### [Task statement]
Below are the records; collect from them each line containing the string "Note".

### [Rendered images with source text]
════════════════════
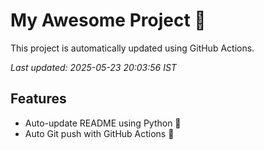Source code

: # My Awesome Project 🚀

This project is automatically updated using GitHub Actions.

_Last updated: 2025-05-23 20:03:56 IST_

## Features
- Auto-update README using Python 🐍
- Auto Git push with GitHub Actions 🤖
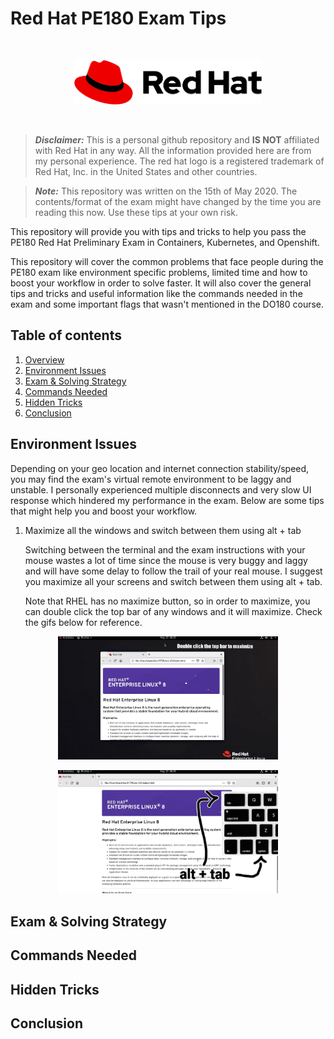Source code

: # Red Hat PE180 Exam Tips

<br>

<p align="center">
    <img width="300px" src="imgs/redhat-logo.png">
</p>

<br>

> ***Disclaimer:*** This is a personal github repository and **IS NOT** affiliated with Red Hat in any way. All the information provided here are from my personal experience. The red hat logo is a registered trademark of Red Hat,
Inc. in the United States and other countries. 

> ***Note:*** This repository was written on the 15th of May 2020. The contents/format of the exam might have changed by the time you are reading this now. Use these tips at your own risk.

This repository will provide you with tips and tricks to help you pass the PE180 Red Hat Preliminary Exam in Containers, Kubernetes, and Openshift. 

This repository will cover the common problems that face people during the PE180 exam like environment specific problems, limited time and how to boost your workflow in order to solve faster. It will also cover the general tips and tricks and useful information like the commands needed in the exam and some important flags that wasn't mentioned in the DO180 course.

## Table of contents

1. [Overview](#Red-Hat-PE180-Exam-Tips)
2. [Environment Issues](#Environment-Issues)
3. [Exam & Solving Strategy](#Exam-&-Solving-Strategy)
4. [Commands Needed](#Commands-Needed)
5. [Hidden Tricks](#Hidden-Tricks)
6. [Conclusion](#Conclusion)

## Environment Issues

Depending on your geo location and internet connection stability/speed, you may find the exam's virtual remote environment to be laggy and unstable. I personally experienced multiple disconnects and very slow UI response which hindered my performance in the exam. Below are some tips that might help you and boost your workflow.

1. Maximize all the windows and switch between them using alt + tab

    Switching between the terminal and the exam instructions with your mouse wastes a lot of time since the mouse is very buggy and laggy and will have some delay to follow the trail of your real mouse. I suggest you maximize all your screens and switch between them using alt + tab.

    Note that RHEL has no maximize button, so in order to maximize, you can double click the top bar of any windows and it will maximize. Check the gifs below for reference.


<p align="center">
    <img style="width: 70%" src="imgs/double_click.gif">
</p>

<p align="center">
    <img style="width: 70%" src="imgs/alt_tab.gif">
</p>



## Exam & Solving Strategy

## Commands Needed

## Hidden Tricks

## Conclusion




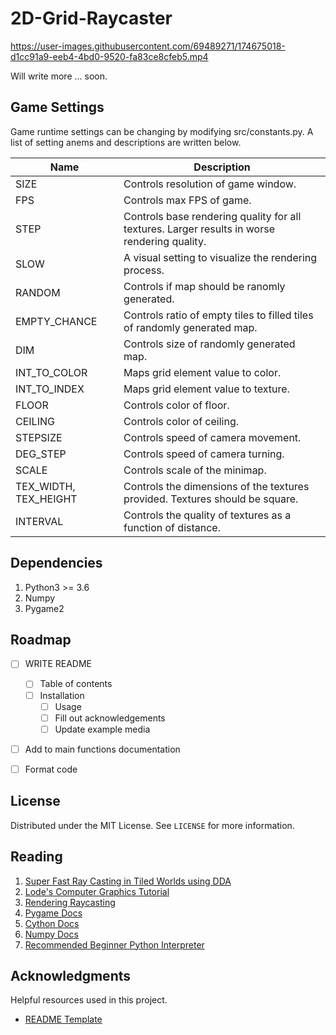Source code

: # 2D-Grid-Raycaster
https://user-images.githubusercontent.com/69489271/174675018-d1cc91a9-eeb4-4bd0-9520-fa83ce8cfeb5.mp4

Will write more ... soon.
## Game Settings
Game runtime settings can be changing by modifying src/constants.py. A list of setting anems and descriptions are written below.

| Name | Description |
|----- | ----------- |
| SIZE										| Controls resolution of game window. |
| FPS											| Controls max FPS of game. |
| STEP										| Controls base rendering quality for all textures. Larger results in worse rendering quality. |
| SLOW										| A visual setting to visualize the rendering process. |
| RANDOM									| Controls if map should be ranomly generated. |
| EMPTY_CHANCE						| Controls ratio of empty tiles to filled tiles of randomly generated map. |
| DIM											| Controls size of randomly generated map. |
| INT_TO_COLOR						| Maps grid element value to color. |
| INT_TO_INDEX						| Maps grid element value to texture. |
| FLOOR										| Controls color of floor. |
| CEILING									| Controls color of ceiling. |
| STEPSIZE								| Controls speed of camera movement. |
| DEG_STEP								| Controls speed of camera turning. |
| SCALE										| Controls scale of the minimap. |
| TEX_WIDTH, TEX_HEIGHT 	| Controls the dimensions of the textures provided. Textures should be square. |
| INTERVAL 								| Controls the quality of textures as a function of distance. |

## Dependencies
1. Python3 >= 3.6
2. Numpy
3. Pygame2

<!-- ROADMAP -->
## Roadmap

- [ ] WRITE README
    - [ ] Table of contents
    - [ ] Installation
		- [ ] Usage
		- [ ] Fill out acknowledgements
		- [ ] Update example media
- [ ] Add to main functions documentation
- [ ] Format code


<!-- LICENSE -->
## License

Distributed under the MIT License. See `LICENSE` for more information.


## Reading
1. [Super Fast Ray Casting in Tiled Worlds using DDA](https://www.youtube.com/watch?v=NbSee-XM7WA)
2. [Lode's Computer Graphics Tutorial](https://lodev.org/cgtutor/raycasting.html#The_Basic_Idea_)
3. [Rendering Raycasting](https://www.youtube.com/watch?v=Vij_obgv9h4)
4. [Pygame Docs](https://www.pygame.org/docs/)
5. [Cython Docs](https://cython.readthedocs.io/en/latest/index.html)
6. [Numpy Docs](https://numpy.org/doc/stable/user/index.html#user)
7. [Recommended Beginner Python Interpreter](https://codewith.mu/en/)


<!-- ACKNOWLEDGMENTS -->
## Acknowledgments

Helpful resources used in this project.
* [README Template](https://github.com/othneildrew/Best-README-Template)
════════════════════
### [Answer for the task]
> ***Note:*** This repository was written on the 15th of May 2020. The contents/format of the exam might have changed by the time you are reading this now. Use these tips at your own risk.
    Note that RHEL has no maximize button, so in order to maximize, you can double click the top bar of any windows and it will maximize. Check the gifs below for reference.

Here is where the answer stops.